=== Information supplied ===

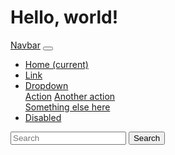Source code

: <!DOCTYPE html>
<html lang="en">
    <head> 
        <title> Žani & me spletna stran </title>
       <meta name="viewport" content="width=device-width, initial-scale=1">
       <link href="css/obrazecstili.css" rel="stylesheet"> <!-- Veže komando obrazca ki je v css na stran-->
       <link href="css/stili.css" rel="stylesheet"> <!--Veže still besedila itd. na stran-->
       <meta charset="utf-8">
       <meta http-equiv="X-UA-Compatible" content="IE=edge">
       <!-- Bootstrap -->
       <link href="css/bootstrap.min.css" rel="stylesheet">
       <!-- HTML5 shim and Respond.js for IE8 support of HTML5 elements and media queries -->
       <!-- WARNING: Respond.js doesn't work if you view the page via file:// -->
       <!--[if lt IE 9]>
       <script src="https://oss.maxcdn.com/html5shiv/3.7.2/html5shiv.min.js"></script>
       <script src="https://oss.maxcdn.com/respond/1.4.2/respond.min.js"></script>
       <![endif]-->
    </head>
    <body>
       <h1>Hello, world!</h1>
       <nav class="navbar navbar-expand-lg navbar-light bg-light">
  <a class="navbar-brand" href="#">Navbar</a>
  <button class="navbar-toggler" type="button" data-toggle="collapse" data-target="#navbarSupportedContent" aria-controls="navbarSupportedContent" aria-expanded="false" aria-label="Toggle navigation">
    <span class="navbar-toggler-icon"></span>
  </button>

  <div class="collapse navbar-collapse" id="navbarSupportedContent">
    <ul class="navbar-nav mr-auto">
      <li class="nav-item active">
        <a class="nav-link" href="#">Home <span class="sr-only">(current)</span></a>
      </li>
      <li class="nav-item">
        <a class="nav-link" href="#">Link</a>
      </li>
      <li class="nav-item dropdown">
        <a class="nav-link dropdown-toggle" href="#" id="navbarDropdown" role="button" data-toggle="dropdown" aria-haspopup="true" aria-expanded="false">
          Dropdown
        </a>
        <div class="dropdown-menu" aria-labelledby="navbarDropdown">
          <a class="dropdown-item" href="#">Action</a>
          <a class="dropdown-item" href="#">Another action</a>
          <div class="dropdown-divider"></div>
          <a class="dropdown-item" href="#">Something else here</a>
        </div>
      </li>
      <li class="nav-item">
        <a class="nav-link disabled" href="#">Disabled</a>
      </li>
    </ul>
    <form class="form-inline my-2 my-lg-0">
      <input class="form-control mr-sm-2" type="search" placeholder="Search" aria-label="Search">
      <button class="btn btn-outline-success my-2 my-sm-0" type="submit">Search</button>
    </form>
  </div>
</nav>
       <!-- jQuery (necessary for Bootstrap's JavaScript plugins) -->
       <script src="https://ajax.googleapis.com/ajax/libs/jquery/1.11.2/jquery.min.js"></script>
       <!-- Include all compiled plugins (below), or include individual files as needed -->
       <script src="js/bootstrap.min.js"></script>
    </body>
</html>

===

_Your task_
Set down all of the entries precisely and keep the pictures out of the copy.

_Result of this task_
Source code

: <!DOCTYPE html>
<html lang="en">
    <head> 
        <title> Žani & me spletna stran </title>
       <meta name="viewport" content="width=device-width, initial-scale=1">
       <link href="css/obrazecstili.css" rel="stylesheet"> <!-- Veže komando obrazca ki je v css na stran-->
       <link href="css/stili.css" rel="stylesheet"> <!--Veže still besedila itd. na stran-->
       <meta charset="utf-8">
       <meta http-equiv="X-UA-Compatible" content="IE=edge">
       <!-- Bootstrap -->
       <link href="css/bootstrap.min.css" rel="stylesheet">
       <!-- HTML5 shim and Respond.js for IE8 support of HTML5 elements and media queries -->
       <!-- WARNING: Respond.js doesn't work if you view the page via file:// -->
       <!--[if lt IE 9]>
       <script src="https://oss.maxcdn.com/html5shiv/3.7.2/html5shiv.min.js"></script>
       <script src="https://oss.maxcdn.com/respond/1.4.2/respond.min.js"></script>
       <![endif]-->
    </head>
    <body>
       <h1>Hello, world!</h1>
       <nav class="navbar navbar-expand-lg navbar-light bg-light">
  <a class="navbar-brand" href="#">Navbar</a>
  <button class="navbar-toggler" type="button" data-toggle="collapse" data-target="#navbarSupportedContent" aria-controls="navbarSupportedContent" aria-expanded="false" aria-label="Toggle navigation">
    <span class="navbar-toggler-icon"></span>
  </button>

  <div class="collapse navbar-collapse" id="navbarSupportedContent">
    <ul class="navbar-nav mr-auto">
      <li class="nav-item active">
        <a class="nav-link" href="#">Home <span class="sr-only">(current)</span></a>
      </li>
      <li class="nav-item">
        <a class="nav-link" href="#">Link</a>
      </li>
      <li class="nav-item dropdown">
        <a class="nav-link dropdown-toggle" href="#" id="navbarDropdown" role="button" data-toggle="dropdown" aria-haspopup="true" aria-expanded="false">
          Dropdown
        </a>
        <div class="dropdown-menu" aria-labelledby="navbarDropdown">
          <a class="dropdown-item" href="#">Action</a>
          <a class="dropdown-item" href="#">Another action</a>
          <div class="dropdown-divider"></div>
          <a class="dropdown-item" href="#">Something else here</a>
        </div>
      </li>
      <li class="nav-item">
        <a class="nav-link disabled" href="#">Disabled</a>
      </li>
    </ul>
    <form class="form-inline my-2 my-lg-0">
      <input class="form-control mr-sm-2" type="search" placeholder="Search" aria-label="Search">
      <button class="btn btn-outline-success my-2 my-sm-0" type="submit">Search</button>
    </form>
  </div>
</nav>
       <!-- jQuery (necessary for Bootstrap's JavaScript plugins) -->
       <script src="https://ajax.googleapis.com/ajax/libs/jquery/1.11.2/jquery.min.js"></script>
       <!-- Include all compiled plugins (below), or include individual files as needed -->
       <script src="js/bootstrap.min.js"></script>
    </body>
</html>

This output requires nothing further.